The matrix permeability mainly affects the flow at a distant end. When the permeability of the matrix decreases, the flow capacity in a distance is weakened, which also reduces the flow capacity of the matrix to the fractures. Therefore, the permeability of the matrix affects the shape of the entire pressure curve (Figure 2(a)). The half-length of the fractures mainly affects the front part’s shape of the pressure curve, and the latter half is parallel to each other; the fractures only affect the shape of the pressure curve in the early stage, because the fracture has a short half-length and the well’s productivity index decreases, causing rapid drop in pressure (Figure 2(b)). The foremost section of the pressure curve almost overlaps, indicating that the inner zone permeability has a small effect on the pressure relative to the main fractures. After this section, the pressure curve begins to be nearly parallel, which means that the flow characteristics at the later stage cause no significant impact, and the main fracture permeability mainly affects the flow in well’s vicinity (Figure 2(c)). The secondary fracture zone has less impact on the early pressure curve, indicating that the second outer zone mainly affects the medium-term pressure (Figure 2(d)).

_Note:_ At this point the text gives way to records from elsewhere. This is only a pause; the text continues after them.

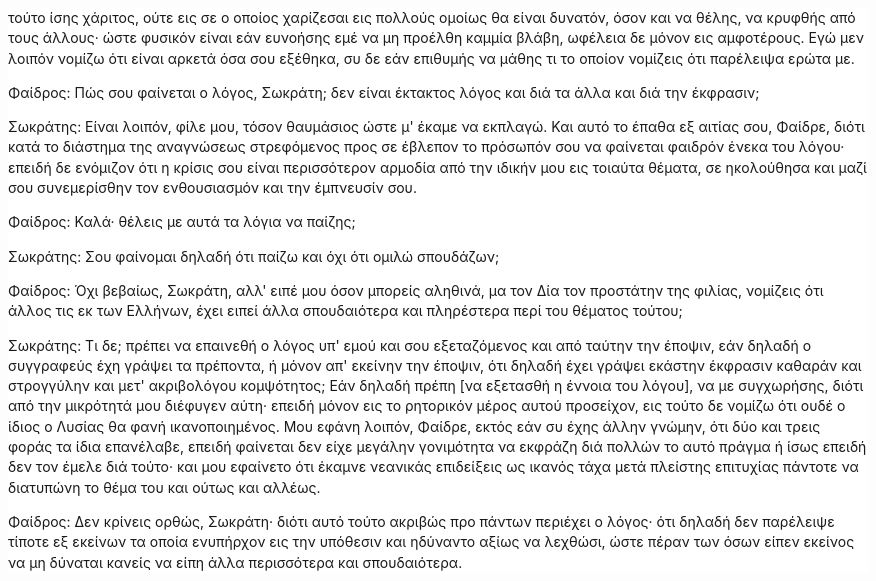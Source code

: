 τούτο ίσης χάριτος, ούτε εις σε ο οποίος χαρίζεσαι εις πολλούς
ομοίως θα είναι δυνατόν, όσον και να θέλης, να κρυφθής από τους
άλλους· ώστε φυσικόν είναι εάν ευνοήσης εμέ να μη προέλθη καμμία
βλάβη, ωφέλεια δε μόνον εις αμφοτέρους. Εγώ μεν λοιπόν νομίζω ότι
είναι αρκετά όσα σου εξέθηκα, συ δε εάν επιθυμής να μάθης τι το
οποίον νομίζεις ότι παρέλειψα ερώτα με.

Φαίδρος:
Πώς σου φαίνεται ο λόγος, Σωκράτη; δεν είναι έκτακτος λόγος και διά
τα άλλα και διά την έκφρασιν;

Σωκράτης:
Είναι λοιπόν, φίλε μου, τόσον θαυμάσιος ώστε μ' έκαμε να εκπλαγώ.
Και αυτό το έπαθα εξ αιτίας σου, Φαίδρε, διότι κατά το διάστημα της
αναγνώσεως στρεφόμενος προς σε έβλεπον το πρόσωπόν σου να φαίνεται
φαιδρόν ένεκα του λόγου· επειδή δε ενόμιζον ότι η κρίσις σου είναι
περισσότερον αρμοδία από την ιδικήν μου εις τοιαύτα θέματα, σε
ηκολούθησα και μαζί σου συνεμερίσθην τον ενθουσιασμόν και την
έμπνευσίν σου.

Φαίδρος:
Καλά· θέλεις με αυτά τα λόγια να παίζης;

Σωκράτης:
Σου φαίνομαι δηλαδή ότι παίζω και όχι ότι ομιλώ σπουδάζων;

Φαίδρος:
Όχι βεβαίως, Σωκράτη, αλλ' ειπέ μου όσον μπορείς αληθινά, μα τον
Δία τον προστάτην της φιλίας, νομίζεις ότι άλλος τις εκ των
Ελλήνων, έχει ειπεί άλλα σπουδαιότερα και πληρέστερα περί του
θέματος τούτου;

Σωκράτης:
Τι δε; πρέπει να επαινεθή ο λόγος υπ' εμού και σου εξεταζόμενος και
από ταύτην την έποψιν, εάν δηλαδή ο συγγραφεύς έχη γράψει τα
πρέποντα, ή μόνον απ' εκείνην την έποψιν, ότι δηλαδή έχει γράψει
εκάστην έκφρασιν καθαράν και στρογγύλην και μετ' ακριβολόγου
κομψότητος; Εάν δηλαδή πρέπη [να εξετασθή η έννοια του λόγου], να
με συγχωρήσης, διότι από την μικρότητά μου διέφυγεν αύτη· επειδή
μόνον εις το ρητορικόν μέρος αυτού προσείχον, εις τούτο δε νομίζω
ότι ουδέ ο ίδιος ο Λυσίας θα φανή ικανοποιημένος. Μου εφάνη λοιπόν,
Φαίδρε, εκτός εάν συ έχης άλλην γνώμην, ότι δύο και τρεις φοράς τα
ίδια επανέλαβε, επειδή φαίνεται δεν είχε μεγάλην γονιμότητα να
εκφράζη διά πολλών το αυτό πράγμα ή ίσως επειδή δεν τον έμελε διά
τούτο· και μου εφαίνετο ότι έκαμνε νεανικάς επιδείξεις ως ικανός
τάχα μετά πλείστης επιτυχίας πάντοτε να διατυπώνη το θέμα του και
ούτως και αλλέως.

Φαίδρος:
Δεν κρίνεις ορθώς, Σωκράτη· διότι αυτό τούτο ακριβώς προ πάντων
περιέχει ο λόγος· ότι δηλαδή δεν παρέλειψε τίποτε εξ εκείνων τα
οποία ενυπήρχον εις την υπόθεσιν και ηδύναντο αξίως να λεχθώσι,
ώστε πέραν των όσων είπεν εκείνος να μη δύναται κανείς να είπη άλλα
περισσότερα και σπουδαιότερα.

4. Application and Evaluation

4.1. Fracturing Effect Evaluation

The method is applied to three typical vertical wells adjacent to the same block in the C Oilfield. Due to low production and lack of theoretical understanding, these three wells underwent conventional fracturing and reforming measures in the early stage, but soon, the stimulation effect disappeared, and production decreased. In recent years, the theory of “large-scale hydraulic fracturing” has been put forward and has been successful in field tests. Therefore, these three wells were subjected to volumetric hydraulic fracturing at the same time. The basic parameters of the reservoir are shown in Table 1. The fracturing parameters are shown in Table 2.

The C1 well was fractured and put into operation in August 2007. The initial daily production liquid was 4.12 m3, the daily oil production was 2.93 t, the water content was 14.1%, and the hydrodynamic surface was 1494 m. In April 2013, the liquid production decreased. Since then, the daily output was 0.89 m3, the daily oil production was 0.81 t, and the water content was 9.38%. After the temporary plugging and fracturing in September 2013, the daily liquid production was 2.75 m3, the oil production was 1.35 t, and the output increased. The water cut is stable. The fracturing production data and the bottomhole flow pressure data are collated to obtain Figure 3.

The fracturing production data and the converted bottom hole pressure data are compared, where the production data is relatively stable and the pressure is fitted by the interval of the adjacent well interference. A total of two sections are fitted to observe the fracturing effect dynamic changes.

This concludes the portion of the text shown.